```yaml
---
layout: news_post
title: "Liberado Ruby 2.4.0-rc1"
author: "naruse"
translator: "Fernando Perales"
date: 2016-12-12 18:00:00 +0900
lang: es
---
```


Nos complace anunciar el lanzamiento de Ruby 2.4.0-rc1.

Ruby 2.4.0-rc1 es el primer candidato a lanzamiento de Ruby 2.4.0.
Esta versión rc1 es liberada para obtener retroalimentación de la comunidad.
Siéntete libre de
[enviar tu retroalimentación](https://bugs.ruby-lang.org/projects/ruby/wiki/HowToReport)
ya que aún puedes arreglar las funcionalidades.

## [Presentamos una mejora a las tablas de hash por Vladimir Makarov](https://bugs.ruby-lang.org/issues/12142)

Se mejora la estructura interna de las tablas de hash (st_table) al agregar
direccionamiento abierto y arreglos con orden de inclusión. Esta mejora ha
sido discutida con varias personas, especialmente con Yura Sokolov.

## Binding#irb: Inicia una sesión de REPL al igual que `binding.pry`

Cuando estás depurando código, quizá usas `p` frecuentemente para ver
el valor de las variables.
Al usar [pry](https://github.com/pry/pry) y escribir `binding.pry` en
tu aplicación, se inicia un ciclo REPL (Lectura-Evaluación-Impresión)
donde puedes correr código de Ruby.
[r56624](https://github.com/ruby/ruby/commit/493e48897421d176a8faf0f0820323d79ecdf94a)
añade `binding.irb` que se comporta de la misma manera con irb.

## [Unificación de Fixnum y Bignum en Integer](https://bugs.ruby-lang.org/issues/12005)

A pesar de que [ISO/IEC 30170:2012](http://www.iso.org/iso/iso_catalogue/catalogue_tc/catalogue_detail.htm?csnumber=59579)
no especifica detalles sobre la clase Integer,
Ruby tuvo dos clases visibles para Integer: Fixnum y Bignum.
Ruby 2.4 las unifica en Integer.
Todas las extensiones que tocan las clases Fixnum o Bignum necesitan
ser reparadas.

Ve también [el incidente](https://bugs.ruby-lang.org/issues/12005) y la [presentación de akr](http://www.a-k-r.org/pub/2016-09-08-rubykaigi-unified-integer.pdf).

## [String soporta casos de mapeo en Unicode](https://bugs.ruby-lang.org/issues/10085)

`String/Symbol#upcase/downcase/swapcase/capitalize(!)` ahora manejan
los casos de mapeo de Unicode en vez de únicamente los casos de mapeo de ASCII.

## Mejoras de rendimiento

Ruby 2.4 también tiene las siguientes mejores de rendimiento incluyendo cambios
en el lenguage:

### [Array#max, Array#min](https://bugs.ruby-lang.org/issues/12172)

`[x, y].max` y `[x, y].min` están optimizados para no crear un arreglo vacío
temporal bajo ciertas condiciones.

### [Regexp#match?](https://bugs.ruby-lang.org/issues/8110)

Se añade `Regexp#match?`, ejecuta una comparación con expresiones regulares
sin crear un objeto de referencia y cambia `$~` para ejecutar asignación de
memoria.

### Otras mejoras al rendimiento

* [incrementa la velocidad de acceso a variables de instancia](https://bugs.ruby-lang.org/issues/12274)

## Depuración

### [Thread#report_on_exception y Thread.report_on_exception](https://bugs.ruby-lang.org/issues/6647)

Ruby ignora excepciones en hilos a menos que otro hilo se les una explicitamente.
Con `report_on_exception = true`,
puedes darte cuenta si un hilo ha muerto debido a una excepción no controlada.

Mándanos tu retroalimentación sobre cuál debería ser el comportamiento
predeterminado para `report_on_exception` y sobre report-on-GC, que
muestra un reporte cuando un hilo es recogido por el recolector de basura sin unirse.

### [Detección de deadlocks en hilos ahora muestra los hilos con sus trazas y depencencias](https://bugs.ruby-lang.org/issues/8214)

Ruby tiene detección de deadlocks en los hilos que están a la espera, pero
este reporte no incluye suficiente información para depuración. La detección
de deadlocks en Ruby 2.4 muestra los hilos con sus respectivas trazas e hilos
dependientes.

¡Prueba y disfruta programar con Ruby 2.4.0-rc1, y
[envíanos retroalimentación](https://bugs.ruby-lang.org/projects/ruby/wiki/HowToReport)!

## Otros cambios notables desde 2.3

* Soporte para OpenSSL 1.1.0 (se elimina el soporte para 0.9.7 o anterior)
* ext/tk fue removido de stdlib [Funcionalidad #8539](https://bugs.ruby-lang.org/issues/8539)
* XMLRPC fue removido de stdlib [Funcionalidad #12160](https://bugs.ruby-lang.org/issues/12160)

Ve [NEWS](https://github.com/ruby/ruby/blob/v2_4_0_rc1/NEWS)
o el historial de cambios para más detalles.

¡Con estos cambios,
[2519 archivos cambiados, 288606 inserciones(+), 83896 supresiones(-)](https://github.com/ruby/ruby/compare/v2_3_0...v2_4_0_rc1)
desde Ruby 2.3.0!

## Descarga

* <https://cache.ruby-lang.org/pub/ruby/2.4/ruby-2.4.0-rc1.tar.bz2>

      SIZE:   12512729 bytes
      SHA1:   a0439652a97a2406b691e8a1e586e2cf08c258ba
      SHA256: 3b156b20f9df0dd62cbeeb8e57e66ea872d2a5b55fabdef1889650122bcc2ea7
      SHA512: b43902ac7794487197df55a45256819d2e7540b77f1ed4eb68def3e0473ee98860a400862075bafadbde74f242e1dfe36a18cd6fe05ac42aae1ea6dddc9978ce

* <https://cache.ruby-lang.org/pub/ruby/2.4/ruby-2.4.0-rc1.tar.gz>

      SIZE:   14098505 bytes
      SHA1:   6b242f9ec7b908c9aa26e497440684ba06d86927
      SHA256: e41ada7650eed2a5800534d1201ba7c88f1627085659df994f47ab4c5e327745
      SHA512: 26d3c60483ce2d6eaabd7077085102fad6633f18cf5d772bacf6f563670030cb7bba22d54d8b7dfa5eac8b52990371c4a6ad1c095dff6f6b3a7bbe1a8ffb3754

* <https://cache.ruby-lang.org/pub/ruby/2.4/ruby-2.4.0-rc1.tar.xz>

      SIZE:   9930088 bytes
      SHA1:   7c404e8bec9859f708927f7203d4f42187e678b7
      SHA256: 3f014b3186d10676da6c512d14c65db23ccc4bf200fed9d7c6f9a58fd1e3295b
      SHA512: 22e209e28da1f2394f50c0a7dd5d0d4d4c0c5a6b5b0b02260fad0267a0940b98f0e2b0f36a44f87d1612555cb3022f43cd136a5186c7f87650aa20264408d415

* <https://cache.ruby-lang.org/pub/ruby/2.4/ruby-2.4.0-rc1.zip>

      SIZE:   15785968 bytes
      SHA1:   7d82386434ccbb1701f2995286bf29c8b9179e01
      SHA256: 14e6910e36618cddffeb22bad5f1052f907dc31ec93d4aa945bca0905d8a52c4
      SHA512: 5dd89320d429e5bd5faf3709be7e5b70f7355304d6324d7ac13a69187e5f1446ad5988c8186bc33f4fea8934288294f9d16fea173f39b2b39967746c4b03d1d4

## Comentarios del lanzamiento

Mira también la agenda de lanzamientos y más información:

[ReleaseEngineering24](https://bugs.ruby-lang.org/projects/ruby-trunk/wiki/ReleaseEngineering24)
####
*Work request*: Find every line in the records that has the string "wiki", then state how many there are and nothing else.

*Response below*: 3